## BRIEF
All lines from the opening of the material up to and including the line with "- [For Remember, I" should be transcribed exactly, pictures excepted.
────────────────────
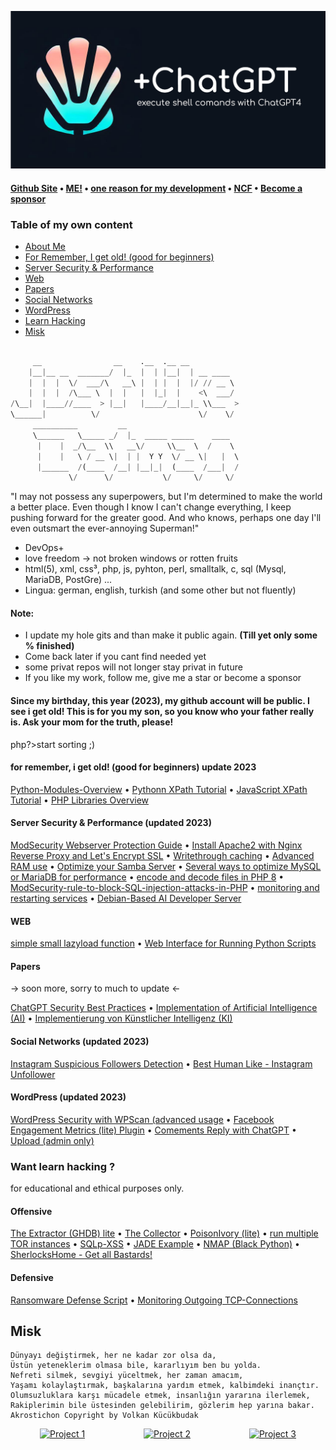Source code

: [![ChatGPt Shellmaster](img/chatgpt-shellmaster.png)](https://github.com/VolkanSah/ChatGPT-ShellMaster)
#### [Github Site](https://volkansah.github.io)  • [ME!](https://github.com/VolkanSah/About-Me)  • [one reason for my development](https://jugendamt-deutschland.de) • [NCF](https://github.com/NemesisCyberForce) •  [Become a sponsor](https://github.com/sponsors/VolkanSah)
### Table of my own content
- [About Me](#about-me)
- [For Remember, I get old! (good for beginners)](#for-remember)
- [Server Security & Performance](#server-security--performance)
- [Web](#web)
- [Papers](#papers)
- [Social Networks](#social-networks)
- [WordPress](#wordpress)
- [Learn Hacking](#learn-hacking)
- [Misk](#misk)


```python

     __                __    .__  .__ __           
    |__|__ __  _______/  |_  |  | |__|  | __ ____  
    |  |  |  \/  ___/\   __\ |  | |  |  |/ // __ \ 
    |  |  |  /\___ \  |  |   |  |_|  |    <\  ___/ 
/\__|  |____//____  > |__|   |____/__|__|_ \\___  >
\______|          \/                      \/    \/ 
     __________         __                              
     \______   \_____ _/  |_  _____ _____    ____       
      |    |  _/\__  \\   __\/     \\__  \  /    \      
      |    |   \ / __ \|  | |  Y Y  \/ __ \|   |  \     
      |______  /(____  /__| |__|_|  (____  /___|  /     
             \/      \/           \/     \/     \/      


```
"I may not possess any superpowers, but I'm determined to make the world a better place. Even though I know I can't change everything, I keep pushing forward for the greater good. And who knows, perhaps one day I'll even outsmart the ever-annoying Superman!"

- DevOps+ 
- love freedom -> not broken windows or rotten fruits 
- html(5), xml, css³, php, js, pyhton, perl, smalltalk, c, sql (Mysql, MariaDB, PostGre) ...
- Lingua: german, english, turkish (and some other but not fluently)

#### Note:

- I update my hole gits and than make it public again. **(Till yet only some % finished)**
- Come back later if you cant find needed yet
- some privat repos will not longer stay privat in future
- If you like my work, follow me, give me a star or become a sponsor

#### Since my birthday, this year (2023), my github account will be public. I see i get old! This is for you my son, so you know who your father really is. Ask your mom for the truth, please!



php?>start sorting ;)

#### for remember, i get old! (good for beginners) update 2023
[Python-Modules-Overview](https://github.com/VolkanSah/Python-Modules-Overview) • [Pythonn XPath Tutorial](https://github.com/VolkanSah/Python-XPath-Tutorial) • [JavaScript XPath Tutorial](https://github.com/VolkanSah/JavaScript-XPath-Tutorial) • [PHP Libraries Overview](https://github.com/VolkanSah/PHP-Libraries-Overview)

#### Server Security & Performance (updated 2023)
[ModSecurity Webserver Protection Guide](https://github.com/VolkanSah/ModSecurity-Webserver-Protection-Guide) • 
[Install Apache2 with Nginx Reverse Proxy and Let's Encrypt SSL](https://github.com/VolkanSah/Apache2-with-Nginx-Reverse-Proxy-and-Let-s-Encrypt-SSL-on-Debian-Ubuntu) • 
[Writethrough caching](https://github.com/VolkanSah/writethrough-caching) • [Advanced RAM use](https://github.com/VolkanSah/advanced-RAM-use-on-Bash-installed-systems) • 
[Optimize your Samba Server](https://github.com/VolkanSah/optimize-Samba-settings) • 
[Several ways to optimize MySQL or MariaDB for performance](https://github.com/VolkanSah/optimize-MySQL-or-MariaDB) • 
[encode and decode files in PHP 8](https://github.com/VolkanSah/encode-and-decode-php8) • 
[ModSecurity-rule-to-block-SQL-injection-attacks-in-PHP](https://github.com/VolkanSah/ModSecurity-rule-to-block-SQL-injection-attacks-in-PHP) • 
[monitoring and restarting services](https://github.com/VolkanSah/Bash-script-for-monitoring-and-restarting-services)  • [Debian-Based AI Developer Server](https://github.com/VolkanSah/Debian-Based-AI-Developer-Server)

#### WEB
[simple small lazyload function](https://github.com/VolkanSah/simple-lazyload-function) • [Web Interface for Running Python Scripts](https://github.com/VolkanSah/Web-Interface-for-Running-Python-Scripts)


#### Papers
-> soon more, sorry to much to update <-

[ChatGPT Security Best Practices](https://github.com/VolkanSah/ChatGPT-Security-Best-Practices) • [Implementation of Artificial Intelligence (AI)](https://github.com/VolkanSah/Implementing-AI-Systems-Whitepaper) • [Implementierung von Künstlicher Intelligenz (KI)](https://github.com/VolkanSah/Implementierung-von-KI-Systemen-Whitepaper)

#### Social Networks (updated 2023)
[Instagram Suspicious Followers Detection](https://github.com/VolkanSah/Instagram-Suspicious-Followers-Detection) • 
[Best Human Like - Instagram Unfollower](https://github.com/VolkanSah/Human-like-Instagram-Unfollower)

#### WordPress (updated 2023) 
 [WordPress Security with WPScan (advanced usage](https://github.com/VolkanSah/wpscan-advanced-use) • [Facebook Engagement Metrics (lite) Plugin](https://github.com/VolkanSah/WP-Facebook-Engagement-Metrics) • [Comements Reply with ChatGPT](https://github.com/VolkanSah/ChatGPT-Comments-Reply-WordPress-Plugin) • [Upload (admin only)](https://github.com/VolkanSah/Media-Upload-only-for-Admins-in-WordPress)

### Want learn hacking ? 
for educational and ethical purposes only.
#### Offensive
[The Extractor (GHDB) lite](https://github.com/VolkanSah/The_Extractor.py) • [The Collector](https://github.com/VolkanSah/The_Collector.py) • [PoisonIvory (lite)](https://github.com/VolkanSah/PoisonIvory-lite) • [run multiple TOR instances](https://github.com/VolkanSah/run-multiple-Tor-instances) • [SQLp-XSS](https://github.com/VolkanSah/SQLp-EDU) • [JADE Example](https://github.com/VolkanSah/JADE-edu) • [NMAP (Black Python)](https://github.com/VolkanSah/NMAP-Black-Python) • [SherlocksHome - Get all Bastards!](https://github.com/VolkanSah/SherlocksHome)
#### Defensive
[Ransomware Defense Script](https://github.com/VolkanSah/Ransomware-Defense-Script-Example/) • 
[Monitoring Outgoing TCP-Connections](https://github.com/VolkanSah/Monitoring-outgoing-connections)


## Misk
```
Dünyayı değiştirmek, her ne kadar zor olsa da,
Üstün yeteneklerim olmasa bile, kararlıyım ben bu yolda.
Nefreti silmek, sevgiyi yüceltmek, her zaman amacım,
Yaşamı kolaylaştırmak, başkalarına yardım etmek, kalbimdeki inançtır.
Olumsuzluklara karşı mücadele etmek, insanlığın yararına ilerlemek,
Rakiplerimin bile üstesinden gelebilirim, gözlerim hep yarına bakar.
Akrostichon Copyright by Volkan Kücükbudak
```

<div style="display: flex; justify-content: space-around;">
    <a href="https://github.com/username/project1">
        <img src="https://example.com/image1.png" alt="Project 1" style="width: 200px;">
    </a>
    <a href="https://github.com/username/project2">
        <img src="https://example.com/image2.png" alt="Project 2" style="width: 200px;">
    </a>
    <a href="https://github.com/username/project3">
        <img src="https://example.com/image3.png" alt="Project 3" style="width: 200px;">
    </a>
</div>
────────────────────
## TASK OUTPUT
Source code

: [![ChatGPt Shellmaster](img/chatgpt-shellmaster.png)](https://github.com/VolkanSah/ChatGPT-ShellMaster)
#### [Github Site](https://volkansah.github.io)  • [ME!](https://github.com/VolkanSah/About-Me)  • [one reason for my development](https://jugendamt-deutschland.de) • [NCF](https://github.com/NemesisCyberForce) •  [Become a sponsor](https://github.com/sponsors/VolkanSah)
### Table of my own content
- [About Me](#about-me)
- [For Remember, I get old! (good for beginners)](#for-remember)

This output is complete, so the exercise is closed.